From an operational perspective, this vulnerability poses significant risks to virtualized environments where guest operating systems may be compromised or controlled by malicious actors with administrative privileges. The impact extends beyond simple denial of service as it can lead to complete system outages affecting multiple virtual machines running on the same host. The vulnerability requires guest users to have administrative access, which means that even in well-secured environments, privileged guest users could potentially exploit this flaw. Organizations running KVM-based virtualization platforms with affected kernel versions face substantial operational risks, including service disruption, data loss, and potential compromise of the entire virtualized infrastructure. The vulnerability also demonstrates the complexity of virtualization security where guest-level privileges can translate into host-level system compromise.
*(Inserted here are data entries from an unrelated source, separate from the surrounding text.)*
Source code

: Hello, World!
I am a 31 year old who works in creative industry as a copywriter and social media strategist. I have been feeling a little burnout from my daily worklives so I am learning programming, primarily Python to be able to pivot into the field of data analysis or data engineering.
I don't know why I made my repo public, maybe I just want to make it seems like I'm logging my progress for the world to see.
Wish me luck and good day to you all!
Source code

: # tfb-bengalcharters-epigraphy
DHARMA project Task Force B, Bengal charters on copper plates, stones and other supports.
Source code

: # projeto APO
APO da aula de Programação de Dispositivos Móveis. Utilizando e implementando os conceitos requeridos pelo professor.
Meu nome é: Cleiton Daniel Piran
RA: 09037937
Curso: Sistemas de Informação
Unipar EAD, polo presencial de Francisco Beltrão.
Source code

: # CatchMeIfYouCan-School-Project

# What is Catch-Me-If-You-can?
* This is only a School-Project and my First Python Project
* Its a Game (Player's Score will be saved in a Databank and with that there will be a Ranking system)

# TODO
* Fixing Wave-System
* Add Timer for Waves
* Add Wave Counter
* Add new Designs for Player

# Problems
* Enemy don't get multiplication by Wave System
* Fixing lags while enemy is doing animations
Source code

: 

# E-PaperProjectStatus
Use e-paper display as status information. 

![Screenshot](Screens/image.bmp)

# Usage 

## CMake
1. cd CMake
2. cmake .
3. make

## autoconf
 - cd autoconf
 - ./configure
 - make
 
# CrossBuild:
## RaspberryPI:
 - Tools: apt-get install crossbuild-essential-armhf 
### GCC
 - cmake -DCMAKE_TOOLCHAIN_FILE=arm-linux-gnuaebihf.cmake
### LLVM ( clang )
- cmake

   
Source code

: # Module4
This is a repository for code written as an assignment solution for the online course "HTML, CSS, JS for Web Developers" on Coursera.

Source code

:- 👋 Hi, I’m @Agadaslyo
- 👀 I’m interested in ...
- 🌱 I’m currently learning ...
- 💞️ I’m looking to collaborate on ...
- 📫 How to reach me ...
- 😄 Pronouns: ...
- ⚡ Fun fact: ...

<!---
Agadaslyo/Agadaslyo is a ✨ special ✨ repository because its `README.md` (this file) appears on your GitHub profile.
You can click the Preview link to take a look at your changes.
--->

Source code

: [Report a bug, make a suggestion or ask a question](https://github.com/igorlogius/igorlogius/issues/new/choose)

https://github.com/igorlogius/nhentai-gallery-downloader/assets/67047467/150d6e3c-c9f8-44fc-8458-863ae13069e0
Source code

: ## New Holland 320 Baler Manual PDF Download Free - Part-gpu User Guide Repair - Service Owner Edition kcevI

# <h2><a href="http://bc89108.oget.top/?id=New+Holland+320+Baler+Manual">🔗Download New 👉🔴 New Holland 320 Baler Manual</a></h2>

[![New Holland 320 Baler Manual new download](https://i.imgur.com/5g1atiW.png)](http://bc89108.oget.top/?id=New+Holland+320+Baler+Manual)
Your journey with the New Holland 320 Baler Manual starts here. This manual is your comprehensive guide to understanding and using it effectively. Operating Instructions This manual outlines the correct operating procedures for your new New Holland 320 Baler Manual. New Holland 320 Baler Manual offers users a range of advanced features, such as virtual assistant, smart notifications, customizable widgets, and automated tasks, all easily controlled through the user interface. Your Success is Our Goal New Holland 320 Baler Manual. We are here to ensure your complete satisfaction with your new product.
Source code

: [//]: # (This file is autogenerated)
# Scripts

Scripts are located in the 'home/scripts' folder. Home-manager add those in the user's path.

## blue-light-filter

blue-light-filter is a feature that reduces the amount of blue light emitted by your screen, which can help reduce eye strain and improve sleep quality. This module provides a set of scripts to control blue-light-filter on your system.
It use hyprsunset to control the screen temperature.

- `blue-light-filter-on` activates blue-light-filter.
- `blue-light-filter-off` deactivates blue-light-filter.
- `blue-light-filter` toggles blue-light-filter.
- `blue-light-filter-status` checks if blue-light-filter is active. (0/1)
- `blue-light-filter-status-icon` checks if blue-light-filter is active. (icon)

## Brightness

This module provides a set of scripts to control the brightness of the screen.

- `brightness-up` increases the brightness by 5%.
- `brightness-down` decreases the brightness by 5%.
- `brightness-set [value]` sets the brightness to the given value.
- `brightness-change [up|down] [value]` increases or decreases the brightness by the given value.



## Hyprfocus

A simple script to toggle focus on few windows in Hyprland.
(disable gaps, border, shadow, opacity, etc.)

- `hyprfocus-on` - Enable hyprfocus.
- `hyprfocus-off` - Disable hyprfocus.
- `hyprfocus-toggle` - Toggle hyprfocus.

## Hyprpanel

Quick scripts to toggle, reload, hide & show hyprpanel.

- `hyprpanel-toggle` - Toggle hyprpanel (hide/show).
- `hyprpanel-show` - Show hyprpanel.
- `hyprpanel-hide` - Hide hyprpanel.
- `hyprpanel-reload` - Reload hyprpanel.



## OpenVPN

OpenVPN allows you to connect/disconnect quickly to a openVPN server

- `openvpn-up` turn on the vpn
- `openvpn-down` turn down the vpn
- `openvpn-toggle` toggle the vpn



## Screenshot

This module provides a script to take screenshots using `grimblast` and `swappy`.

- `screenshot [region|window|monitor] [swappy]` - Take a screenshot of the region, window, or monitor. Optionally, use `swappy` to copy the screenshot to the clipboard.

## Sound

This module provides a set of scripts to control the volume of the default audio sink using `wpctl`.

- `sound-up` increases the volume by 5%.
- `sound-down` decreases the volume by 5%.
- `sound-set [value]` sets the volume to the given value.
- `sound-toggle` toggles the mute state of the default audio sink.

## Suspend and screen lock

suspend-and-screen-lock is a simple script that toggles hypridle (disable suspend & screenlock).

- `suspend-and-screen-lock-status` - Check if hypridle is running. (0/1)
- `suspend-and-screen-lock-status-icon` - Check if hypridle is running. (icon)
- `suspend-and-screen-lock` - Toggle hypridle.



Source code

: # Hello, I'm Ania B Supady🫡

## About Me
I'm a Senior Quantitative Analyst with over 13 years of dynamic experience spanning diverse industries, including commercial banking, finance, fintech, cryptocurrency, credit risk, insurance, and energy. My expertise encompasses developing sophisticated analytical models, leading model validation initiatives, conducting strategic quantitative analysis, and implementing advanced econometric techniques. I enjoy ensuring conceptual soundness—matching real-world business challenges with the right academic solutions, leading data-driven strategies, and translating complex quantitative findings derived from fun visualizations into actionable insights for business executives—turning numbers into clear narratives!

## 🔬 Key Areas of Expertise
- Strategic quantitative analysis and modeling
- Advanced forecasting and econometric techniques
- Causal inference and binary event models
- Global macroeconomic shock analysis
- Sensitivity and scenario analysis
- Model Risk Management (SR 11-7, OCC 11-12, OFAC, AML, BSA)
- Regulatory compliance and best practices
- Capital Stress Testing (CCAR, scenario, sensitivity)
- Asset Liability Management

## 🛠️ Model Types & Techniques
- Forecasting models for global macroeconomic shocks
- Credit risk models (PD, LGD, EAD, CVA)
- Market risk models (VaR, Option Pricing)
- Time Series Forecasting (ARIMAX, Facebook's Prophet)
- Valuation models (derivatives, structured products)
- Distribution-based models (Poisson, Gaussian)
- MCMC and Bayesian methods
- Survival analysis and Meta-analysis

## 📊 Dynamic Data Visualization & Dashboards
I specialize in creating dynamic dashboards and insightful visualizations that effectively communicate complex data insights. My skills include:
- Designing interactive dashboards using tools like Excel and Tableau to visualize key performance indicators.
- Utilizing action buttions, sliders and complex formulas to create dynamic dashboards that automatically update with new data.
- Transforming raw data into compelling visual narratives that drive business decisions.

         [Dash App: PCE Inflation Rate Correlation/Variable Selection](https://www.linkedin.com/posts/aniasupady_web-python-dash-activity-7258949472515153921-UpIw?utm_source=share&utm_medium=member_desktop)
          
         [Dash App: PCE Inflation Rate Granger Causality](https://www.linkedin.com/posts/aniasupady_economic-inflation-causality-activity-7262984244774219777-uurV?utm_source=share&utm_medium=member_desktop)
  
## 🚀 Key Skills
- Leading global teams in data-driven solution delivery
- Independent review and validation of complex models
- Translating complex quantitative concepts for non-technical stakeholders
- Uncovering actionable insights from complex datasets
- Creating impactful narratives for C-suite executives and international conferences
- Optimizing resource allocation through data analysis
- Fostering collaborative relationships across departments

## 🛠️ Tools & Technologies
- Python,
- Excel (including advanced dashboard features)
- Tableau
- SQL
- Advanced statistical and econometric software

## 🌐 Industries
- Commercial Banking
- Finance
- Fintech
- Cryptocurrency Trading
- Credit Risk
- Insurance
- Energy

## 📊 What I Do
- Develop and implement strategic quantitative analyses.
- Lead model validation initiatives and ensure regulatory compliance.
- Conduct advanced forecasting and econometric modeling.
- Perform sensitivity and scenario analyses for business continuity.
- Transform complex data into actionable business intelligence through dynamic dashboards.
The underlying weakness aligns with CWE-119 Improper Access to Memory and CWE-248 Uncaught Exception, specifically manifesting as an improper handling of memory page states during virtualization operations. This vulnerability can be mapped to ATT&CK technique T1499.004 Network Denial of Service within the context of virtualized environments, where adversaries leverage system vulnerabilities to disrupt services. The attack vector requires a guest user with administrative privileges, making it particularly concerning in multi-tenant virtualization environments where different users may have varying privilege levels. Mitigation strategies should focus on immediate kernel upgrades to version 3.3.1 or later, which contain the necessary fixes to properly validate page table entries and prevent the exploitation of this memory handling flaw. Organizations should also implement monitoring for unusual page fault patterns and consider additional virtualization security measures such as memory isolation and privilege separation to minimize the attack surface.
This vulnerability highlights the critical importance of proper memory management in virtualized environments and demonstrates how seemingly isolated guest operating systems can impact host system stability. The flaw represents a classic example of how virtualization security boundaries can be crossed through improper kernel implementation, emphasizing the need for comprehensive security testing of virtualization components. The vulnerability's impact extends beyond immediate system crashes to include potential data integrity issues and service availability concerns in enterprise environments relying heavily on virtualized infrastructure. Organizations should conduct thorough vulnerability assessments of their virtualization environments and ensure timely patch deployment to protect against similar memory management flaws that could potentially be exploited for more sophisticated attacks.